Please check the tutorials if you want to run on [Kubernetes](../Tutorial/k8s.md) or [Hadoop/YARN](../Tutorial/yarn.md) clusters.
### Step 2: Define the Model
You may define your model, loss and metrics in the same way as in any standard (single node) Keras program.
```python
from tensorflow import keras
model = keras.Sequential(
[keras.layers.Conv2D(20, kernel_size=(5, 5), strides=(1, 1), activation='tanh',
input_shape=(28, 28, 1), padding='valid'),
keras.layers.MaxPooling2D(pool_size=(2, 2), strides=(2, 2), padding='valid'),
keras.layers.Conv2D(50, kernel_size=(5, 5), strides=(1, 1), activation='tanh',
padding='valid'),
keras.layers.MaxPooling2D(pool_size=(2, 2), strides=(2, 2), padding='valid'),
keras.layers.Flatten(),
keras.layers.Dense(500, activation='tanh'),
keras.layers.Dense(10, activation='softmax'),
]
)
model.compile(optimizer=keras.optimizers.RMSprop(),
loss='sparse_categorical_crossentropy',
metrics=['accuracy'])
```
### Step 3: Define Train Dataset
You can define the dataset using standard [tf.data.Dataset](https://www.tensorflow.org/api_docs/python/tf/data/Dataset).

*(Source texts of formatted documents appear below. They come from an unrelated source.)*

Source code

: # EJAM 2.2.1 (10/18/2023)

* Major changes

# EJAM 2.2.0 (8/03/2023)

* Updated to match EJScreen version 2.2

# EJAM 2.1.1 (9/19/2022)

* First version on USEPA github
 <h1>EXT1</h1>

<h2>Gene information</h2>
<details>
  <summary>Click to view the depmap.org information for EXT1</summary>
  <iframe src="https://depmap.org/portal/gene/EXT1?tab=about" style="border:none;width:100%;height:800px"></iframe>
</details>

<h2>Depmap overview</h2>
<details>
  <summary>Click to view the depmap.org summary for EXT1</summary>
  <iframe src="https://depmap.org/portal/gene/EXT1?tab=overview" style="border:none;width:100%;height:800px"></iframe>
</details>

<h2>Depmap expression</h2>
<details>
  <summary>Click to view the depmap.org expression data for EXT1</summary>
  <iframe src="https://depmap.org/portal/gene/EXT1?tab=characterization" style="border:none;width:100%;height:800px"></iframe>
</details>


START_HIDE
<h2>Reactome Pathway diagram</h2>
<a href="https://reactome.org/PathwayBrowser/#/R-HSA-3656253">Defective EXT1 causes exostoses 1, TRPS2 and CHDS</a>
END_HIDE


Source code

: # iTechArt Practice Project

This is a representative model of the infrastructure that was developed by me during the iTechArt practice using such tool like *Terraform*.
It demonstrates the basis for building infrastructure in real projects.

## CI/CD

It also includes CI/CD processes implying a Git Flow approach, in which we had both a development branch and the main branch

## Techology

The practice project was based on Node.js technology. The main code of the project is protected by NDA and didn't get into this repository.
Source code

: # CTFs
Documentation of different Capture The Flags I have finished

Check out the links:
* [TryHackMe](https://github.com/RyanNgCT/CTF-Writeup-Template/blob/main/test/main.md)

Orca also supports [Spark DataFrame](./spark-dataframe.md) and [Orca XShards](./xshards-pandas.md).
```python
import tensorflow as tf
import tensorflow_datasets as tfds
def preprocess(data):
data['image'] = tf.cast(data["image"], tf.float32) / 255.
return data['image'], data['label']
# get DataSet
mnist_train = tfds.load(name="mnist", split="train", data_dir=...)
mnist_test = tfds.load(name="mnist", split="test", data_dir=...)
mnist_train = mnist_train.map(preprocess)
mnist_test = mnist_test.map(preprocess)
```
### Step 4: Fit with Orca Estimator
First, create an Orca Estimator for TensorFlow.
```python
from bigdl.orca.learn.tf.estimator import Estimator
est = Estimator.from_keras(keras_model=model)
```
Next, fit and evaluate using the Estimator.
```python
est.fit(data=mnist_train,
batch_size=320,
epochs=5,
validation_data=mnist_test)
result = est.evaluate(mnist_test)
print(result)
```
**Note:** You should call `stop_orca_context()` when your program finishes.
That's it, the same code can run seamlessly on your local laptop and scale to [Kubernetes](../Tutorial/k8s.md) or [Hadoop/YARN](../Tutorial/yarn.md) clusters.